SG Barockstadt verliert 3:4 (1:4)

Drama in der Johannisau: SGB-Aufholjagd ohne Happy Ende - Rot tut weh

Roko Ivankovic, der unmittelbar vor der Pause den ersten Fuldaer Treffer erzielte.
Alle Fotos: Martin Engel

16.08.2026 / FULDA - 40 Minuten Tiefschlaf, aufgewacht und im zweiten Abschnitt einen tollen Fight gezeigt: Die SG Barockstadt Fulda-Lehnerz zeigte in der Fußball-Regionalliga Südwest gegen den Meisterschaftsfavoriten SV Sandhausen zwei Gesichter. Am Ende reichte es im ersten Heimspiel der Saison nicht: Sandhausen setzte sich am Samstagnachmittag in der Johannisau mit 4:3 (4:1) durch.
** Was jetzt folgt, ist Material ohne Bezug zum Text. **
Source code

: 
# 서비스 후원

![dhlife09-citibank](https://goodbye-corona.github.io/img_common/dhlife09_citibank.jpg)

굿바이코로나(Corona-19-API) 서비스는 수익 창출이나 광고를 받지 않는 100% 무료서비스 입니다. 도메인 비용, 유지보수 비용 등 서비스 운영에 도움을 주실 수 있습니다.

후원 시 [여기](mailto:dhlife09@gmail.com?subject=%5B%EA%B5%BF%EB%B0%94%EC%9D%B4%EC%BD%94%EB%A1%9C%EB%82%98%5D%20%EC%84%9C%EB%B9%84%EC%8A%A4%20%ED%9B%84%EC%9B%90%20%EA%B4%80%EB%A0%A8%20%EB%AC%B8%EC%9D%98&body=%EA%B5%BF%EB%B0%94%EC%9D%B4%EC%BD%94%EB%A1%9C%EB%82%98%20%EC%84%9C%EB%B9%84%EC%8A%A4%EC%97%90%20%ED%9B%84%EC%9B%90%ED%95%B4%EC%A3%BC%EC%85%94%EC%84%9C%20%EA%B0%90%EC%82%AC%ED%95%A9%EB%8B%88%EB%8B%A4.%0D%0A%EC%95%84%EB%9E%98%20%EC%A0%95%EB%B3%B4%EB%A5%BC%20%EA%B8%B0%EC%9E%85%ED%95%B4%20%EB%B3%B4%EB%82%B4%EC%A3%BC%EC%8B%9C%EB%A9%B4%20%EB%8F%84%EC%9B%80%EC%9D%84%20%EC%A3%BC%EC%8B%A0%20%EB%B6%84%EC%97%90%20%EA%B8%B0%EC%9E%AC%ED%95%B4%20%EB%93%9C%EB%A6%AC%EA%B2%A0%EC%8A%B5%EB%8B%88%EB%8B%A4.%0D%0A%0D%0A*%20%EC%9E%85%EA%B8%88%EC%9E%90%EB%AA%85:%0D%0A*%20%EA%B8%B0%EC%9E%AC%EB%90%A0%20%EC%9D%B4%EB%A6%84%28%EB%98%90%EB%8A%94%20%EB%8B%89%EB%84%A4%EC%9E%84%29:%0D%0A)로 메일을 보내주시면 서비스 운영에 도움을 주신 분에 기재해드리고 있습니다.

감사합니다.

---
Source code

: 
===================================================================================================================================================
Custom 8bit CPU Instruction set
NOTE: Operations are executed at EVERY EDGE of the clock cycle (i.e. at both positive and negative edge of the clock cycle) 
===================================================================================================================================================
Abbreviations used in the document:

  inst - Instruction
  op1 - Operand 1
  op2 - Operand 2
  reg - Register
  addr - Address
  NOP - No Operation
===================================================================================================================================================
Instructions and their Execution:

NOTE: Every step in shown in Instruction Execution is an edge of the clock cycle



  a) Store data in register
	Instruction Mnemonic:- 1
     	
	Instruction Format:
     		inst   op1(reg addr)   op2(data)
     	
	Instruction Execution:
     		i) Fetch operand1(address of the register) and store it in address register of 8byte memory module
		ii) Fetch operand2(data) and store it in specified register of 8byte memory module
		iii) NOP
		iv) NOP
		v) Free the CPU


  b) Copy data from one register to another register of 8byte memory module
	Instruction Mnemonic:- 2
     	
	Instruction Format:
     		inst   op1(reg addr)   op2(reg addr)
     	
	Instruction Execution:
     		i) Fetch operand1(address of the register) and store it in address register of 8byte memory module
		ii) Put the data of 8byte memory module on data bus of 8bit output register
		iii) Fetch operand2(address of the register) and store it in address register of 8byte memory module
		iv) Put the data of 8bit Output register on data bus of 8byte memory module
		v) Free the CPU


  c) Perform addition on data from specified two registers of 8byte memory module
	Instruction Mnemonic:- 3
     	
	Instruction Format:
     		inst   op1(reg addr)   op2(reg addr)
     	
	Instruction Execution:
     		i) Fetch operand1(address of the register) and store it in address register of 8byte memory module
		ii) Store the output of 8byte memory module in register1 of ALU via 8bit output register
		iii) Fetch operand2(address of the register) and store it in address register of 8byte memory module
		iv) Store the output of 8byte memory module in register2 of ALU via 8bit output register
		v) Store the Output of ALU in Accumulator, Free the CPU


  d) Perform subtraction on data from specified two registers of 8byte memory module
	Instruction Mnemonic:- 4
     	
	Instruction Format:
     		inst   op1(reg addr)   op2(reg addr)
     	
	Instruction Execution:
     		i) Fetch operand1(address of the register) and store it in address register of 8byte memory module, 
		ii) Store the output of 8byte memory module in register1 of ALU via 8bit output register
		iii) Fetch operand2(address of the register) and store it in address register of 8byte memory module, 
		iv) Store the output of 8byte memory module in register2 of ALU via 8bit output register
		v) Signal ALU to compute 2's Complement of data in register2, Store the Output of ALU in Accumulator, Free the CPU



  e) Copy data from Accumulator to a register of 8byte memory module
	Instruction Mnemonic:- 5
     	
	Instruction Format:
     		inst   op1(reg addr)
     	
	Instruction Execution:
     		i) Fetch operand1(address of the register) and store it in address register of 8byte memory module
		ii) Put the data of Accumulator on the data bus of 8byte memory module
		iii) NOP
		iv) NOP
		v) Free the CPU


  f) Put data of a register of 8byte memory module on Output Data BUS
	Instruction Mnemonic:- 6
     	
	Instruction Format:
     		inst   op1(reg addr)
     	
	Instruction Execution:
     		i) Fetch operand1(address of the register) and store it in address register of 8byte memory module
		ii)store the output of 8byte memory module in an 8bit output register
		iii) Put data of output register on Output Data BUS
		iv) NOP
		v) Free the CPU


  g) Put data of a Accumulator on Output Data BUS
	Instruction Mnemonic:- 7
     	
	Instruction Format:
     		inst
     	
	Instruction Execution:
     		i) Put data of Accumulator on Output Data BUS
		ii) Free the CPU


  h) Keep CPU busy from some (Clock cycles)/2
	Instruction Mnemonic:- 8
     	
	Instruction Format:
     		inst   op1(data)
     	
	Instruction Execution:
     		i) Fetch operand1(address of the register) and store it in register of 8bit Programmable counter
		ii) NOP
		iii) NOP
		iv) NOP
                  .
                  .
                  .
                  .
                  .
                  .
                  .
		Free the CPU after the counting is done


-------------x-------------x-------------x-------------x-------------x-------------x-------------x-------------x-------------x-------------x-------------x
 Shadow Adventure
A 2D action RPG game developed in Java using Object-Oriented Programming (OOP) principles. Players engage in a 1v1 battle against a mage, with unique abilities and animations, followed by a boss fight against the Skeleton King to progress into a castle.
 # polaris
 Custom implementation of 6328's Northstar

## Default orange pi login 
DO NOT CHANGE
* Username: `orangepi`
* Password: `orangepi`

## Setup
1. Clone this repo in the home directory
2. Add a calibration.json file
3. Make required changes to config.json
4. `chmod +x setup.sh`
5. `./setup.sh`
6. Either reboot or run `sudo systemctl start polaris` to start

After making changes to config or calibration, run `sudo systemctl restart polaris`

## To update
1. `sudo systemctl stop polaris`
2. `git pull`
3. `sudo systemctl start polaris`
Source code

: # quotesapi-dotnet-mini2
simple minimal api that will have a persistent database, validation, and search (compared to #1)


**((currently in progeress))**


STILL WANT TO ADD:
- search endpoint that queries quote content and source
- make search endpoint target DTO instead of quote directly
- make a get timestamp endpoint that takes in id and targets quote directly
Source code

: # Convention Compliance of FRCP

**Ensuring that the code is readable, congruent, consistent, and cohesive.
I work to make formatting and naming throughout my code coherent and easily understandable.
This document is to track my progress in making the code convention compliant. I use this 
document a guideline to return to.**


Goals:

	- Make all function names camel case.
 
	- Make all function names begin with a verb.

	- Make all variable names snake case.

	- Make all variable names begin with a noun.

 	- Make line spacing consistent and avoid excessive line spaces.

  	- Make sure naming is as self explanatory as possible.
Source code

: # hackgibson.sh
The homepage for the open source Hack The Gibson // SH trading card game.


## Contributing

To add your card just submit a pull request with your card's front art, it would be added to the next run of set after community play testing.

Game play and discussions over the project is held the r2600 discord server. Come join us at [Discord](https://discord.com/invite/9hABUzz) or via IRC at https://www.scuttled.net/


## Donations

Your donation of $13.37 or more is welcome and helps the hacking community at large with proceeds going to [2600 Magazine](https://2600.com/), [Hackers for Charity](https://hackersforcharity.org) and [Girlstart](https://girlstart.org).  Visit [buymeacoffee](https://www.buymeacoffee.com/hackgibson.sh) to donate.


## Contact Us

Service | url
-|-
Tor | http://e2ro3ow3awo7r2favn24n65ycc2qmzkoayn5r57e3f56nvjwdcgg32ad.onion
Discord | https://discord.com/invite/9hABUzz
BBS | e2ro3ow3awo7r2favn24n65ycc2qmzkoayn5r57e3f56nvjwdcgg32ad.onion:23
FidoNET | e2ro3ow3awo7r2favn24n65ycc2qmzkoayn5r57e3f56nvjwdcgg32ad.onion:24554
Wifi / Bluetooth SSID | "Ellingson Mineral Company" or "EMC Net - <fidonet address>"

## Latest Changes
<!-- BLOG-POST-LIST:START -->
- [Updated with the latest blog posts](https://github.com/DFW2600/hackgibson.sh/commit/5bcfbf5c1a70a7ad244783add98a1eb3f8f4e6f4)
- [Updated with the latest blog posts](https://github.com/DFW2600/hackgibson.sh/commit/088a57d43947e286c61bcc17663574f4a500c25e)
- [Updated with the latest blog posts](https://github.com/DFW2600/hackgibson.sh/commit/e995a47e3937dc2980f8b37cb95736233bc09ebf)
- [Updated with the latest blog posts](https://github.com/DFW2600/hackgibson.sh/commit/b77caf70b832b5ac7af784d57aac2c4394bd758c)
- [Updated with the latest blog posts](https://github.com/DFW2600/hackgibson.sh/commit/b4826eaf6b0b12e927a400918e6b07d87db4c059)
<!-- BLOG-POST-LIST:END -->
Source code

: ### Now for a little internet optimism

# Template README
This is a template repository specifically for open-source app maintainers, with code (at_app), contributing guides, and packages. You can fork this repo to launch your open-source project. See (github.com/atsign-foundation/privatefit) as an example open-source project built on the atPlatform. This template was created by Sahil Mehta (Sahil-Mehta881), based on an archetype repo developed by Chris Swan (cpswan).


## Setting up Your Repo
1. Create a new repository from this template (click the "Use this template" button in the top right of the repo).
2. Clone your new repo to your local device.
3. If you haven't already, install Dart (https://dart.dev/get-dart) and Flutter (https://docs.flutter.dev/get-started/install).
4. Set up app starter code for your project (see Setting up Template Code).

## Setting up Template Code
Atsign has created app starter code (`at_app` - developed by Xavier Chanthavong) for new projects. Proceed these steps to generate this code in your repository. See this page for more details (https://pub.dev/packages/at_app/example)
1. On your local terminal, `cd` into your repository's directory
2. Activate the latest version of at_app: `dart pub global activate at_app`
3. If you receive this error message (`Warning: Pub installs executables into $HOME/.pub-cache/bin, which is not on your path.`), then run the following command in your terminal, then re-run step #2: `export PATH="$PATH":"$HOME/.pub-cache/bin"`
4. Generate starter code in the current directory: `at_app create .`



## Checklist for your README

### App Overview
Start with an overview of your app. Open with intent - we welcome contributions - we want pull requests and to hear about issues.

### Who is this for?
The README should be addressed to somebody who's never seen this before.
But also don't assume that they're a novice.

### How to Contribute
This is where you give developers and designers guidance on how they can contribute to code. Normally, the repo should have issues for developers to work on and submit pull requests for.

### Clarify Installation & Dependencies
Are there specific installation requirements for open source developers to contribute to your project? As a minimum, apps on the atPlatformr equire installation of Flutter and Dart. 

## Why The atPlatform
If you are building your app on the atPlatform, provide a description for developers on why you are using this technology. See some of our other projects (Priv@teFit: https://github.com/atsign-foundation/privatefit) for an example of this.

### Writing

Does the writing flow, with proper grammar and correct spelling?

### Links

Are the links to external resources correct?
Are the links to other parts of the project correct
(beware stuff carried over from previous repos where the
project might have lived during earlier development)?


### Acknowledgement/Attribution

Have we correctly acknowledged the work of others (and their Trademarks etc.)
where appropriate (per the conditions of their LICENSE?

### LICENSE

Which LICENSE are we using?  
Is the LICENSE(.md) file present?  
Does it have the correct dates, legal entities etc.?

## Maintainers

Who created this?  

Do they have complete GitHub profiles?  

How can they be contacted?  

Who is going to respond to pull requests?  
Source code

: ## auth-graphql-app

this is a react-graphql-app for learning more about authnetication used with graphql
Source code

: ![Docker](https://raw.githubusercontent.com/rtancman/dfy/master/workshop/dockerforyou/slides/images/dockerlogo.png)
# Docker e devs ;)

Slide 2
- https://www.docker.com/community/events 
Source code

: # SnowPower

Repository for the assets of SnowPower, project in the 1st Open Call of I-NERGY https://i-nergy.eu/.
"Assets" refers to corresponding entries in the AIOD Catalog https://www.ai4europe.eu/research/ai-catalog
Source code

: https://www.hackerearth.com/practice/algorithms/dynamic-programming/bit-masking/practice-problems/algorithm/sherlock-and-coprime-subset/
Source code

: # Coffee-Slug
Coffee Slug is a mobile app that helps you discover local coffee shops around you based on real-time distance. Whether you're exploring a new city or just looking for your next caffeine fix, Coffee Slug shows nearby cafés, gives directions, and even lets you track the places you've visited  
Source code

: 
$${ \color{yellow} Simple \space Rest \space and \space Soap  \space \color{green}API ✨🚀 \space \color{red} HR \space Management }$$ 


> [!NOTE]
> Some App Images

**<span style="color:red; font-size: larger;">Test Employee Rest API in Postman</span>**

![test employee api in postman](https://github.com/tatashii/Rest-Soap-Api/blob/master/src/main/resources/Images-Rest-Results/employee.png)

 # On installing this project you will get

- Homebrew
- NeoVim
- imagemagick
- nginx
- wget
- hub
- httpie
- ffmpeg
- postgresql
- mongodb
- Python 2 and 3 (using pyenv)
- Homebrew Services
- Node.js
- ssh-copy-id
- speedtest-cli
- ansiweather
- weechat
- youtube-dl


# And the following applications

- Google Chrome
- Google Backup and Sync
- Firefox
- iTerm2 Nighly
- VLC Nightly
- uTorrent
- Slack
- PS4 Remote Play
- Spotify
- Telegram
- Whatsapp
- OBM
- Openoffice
Kurz vor der Halbzeitpause steuerte die SGB allerdings einem Debakel entgegen. Sandhausen zog auf 4:0 davon. Die heimischen Fans gaben ihrem Team keinen Pfifferling mehr. Sandhausen zeigte eine nahezu perfekte Halbzeit, das 0:1 war ein feiner Spielzug, schwierig zu verteidigen.

Es folgten zwei Standards, die Fulda-Lehnerz ärgerten. Als Tasos Leonidis das vierte Tor für Sandhausen erzielt, schien die Partie gelaufen. Die Gäste nutzten die Fehler der SGB schonungslos aus. Neuzugang Roko Ivankovic hielt die Hoffnung wenigstens ein Stückchen weit am Leben. Sein Treffer in der Nachspielzeit bedeutete das 1:4.SGB-Coach Daniyel Cimen reagierte in der Halbzeit und brachte mit dem Stürmer-Neuzugang Emanuel Elekwa und Nicolas Wähling zwei neue Spieler, die sofort für mächtig Betrieb sorgten. Barockstadt zeigte nun wesentlich mehr Elan, zeigte eine tolle Reaktion und belohnte sich mit dem Anschlusstreffer durch Milan Habermehl.

Auch in der Folgezeit waren die Gastgeber am Drücker, es war nun eine packende, ausgeglichene Partie. Der wichtige dritte Treffer ließ leider auf sich warten. Erst in der Nachspielzeit belohnt Elekwa die SGB mit dem 3:4. Nun war endlich richtig Musik drin. Fulda versuchten, das Unmögliche noch zu schaffen. Doch am Ende war der Anschlusstreffer zu spät. Sandhausen schaukelte den Sieg nach Hause.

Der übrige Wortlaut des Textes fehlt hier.